Chew your food 20 times, a dash of lemon in hot water to start your day; they’re the little health tips passed on through generations of Australian families, begrudgingly followed and seldom taken seriously.
But now scientists specialising in DNA research into human health and well-being can happily report that these so called “wives’ tales” have some solid scientific backing.
“It’s a bit like finding out it’s true that if you pull a face and the wind changes it’ll stay like that,” Fitgenes’ Scientist Dr Darren Schliebs said.
“There are quite a few quirky things that we all probably dismissed back in the day, and may have been lost in current generations, but there is now good scientific evidence gathered through our genetic research that shows what our parents and grandparents nagged us about was actually very beneficial to our health.”
“Our genetic work has shown that these old tricks may have an impact on how we process foods and maintain a healthy weight,” he said.
Australian-based company Fitgenes specialises in DNA based solutions for people struggling with weight loss, and while applying research on a gene called “AMY 1” – responsible for the production of enzymes that breakdown starchy carbohydrates – some age-old, everyday remedies emerged.
“We can measure a client’s genetic ability to process carbohydrates through a simple home DNA test, but we weren’t prepared to just cut our customers loose with no guidance on how they can improve their ability to lose weight,” Dr Schliebs said.
“So we set about finding accessible, everyday ways that people can increase production of a carb processing enzyme called amylase, and that’s when we found that these traditional remedies were actually a very efficient and effective way to increase amylase levels, and in turn improve carb-processing ability.”

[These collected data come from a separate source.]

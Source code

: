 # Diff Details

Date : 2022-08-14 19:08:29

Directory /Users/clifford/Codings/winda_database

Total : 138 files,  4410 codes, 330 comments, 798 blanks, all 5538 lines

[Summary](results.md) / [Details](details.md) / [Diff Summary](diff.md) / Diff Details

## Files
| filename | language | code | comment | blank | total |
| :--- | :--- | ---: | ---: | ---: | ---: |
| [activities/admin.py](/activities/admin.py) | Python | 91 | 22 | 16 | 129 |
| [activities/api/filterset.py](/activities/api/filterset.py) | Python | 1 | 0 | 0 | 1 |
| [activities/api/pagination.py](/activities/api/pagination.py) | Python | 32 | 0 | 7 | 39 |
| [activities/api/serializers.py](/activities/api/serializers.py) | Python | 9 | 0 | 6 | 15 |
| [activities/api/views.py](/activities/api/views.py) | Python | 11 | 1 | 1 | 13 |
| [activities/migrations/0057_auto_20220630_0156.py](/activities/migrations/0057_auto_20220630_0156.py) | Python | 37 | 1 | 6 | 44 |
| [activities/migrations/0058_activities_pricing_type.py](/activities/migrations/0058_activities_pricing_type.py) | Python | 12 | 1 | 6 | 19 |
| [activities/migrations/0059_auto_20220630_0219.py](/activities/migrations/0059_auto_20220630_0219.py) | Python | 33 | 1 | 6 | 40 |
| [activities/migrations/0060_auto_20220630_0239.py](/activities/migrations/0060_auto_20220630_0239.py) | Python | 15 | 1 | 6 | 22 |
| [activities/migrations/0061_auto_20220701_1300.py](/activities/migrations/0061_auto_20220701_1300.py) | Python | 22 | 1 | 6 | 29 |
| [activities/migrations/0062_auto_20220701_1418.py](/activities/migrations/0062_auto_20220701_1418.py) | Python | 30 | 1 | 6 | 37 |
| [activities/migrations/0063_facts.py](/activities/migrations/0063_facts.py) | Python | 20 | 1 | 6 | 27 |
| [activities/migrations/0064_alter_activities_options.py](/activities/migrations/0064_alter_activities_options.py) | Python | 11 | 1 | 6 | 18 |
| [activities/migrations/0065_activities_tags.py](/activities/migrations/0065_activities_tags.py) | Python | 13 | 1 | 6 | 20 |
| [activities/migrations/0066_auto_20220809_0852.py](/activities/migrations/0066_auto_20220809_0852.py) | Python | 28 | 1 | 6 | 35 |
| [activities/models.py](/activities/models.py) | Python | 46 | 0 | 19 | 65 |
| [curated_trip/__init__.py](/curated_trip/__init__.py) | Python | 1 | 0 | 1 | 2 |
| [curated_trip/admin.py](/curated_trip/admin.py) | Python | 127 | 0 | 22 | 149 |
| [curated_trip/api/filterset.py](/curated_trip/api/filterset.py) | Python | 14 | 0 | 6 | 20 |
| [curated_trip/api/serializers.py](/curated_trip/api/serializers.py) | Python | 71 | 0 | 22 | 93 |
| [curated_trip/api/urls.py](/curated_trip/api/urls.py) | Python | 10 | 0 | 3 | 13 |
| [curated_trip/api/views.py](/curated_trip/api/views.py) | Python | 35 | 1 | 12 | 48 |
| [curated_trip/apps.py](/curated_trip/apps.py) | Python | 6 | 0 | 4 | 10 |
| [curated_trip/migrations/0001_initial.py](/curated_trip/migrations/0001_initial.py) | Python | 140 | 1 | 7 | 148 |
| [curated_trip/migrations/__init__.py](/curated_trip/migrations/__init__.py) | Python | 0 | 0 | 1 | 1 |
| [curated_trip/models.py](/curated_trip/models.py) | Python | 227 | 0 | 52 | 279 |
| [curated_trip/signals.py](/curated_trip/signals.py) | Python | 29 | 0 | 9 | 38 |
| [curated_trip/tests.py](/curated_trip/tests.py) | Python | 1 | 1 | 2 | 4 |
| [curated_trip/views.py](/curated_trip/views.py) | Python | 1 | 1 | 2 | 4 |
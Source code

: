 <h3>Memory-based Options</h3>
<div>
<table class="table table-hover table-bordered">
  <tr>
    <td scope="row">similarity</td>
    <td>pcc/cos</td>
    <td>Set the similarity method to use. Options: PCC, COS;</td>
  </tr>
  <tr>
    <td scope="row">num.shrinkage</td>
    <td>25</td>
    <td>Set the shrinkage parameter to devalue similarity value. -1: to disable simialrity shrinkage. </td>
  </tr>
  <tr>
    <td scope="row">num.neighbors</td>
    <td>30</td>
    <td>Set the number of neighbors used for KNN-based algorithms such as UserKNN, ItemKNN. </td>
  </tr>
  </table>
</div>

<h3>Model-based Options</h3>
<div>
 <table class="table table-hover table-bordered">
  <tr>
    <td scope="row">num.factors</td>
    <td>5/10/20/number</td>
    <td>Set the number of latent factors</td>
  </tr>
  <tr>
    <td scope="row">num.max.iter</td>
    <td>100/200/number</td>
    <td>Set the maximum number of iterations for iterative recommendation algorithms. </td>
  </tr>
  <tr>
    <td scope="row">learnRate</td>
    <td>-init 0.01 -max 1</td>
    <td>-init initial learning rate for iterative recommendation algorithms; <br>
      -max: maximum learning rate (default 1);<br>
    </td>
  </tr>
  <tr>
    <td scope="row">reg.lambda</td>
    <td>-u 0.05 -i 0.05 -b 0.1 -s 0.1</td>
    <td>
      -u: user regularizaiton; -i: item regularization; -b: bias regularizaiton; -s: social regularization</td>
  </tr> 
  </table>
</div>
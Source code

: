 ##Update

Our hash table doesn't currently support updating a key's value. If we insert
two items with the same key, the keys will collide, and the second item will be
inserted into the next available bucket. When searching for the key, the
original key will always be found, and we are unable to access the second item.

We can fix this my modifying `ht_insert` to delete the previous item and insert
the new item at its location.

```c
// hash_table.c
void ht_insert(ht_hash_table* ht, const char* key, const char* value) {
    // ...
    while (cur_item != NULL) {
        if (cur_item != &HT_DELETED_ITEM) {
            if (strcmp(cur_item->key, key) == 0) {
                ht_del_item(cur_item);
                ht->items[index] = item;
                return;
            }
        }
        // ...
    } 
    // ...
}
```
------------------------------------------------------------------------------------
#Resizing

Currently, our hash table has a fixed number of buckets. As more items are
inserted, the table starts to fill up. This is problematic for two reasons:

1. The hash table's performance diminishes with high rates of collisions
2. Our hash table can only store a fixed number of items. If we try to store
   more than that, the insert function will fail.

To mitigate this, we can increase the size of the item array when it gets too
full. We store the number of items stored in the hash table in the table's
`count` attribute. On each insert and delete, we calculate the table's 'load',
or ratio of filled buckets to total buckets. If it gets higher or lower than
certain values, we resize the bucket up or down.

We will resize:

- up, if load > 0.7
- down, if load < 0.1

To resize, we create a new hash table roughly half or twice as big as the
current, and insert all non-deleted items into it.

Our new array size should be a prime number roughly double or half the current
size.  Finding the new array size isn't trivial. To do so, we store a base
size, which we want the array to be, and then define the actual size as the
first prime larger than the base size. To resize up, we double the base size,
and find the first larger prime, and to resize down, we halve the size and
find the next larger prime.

“We found prolonged chewing of food increases amylase production in your mouth, as does consumption of citric acid, which is prevalent in lemons, passionfruit and grapefruit; even a dash of vinegar in water is something we also recommend, something I remember my own grandparents used to encourage me to do,” Dr Schliebs said.
“The first step though is to determine the body’s natural, genetic ability to process carbohydrates, and we can now do that through a simple, home DNA test called ‘CarbChoice’, which we have developed and recently launched,” Dr Schliebs said.
Top 5 tips on improving your starchy carbohydrate processing ability:
- Chew each mouthful for 25 to 30 seconds
- Before eating high starch meals, consume foods or drinks that increase amylase production – citric acid drinks, acidic fruits e.g. lemons, passionfruit, mandarins, grapefruit
- Before eating high starch meals, avoid foods or drinks that inhibit amylase production– strawberries, blueberries, pumpkin, black tea, red wine
- Avoid smoking (amylase inhibitor) before a high starch meal, or better, stop smoking.
- Consume higher starch meals towards the end of the day or after 30 minutes of moderate to high-intensity exercise.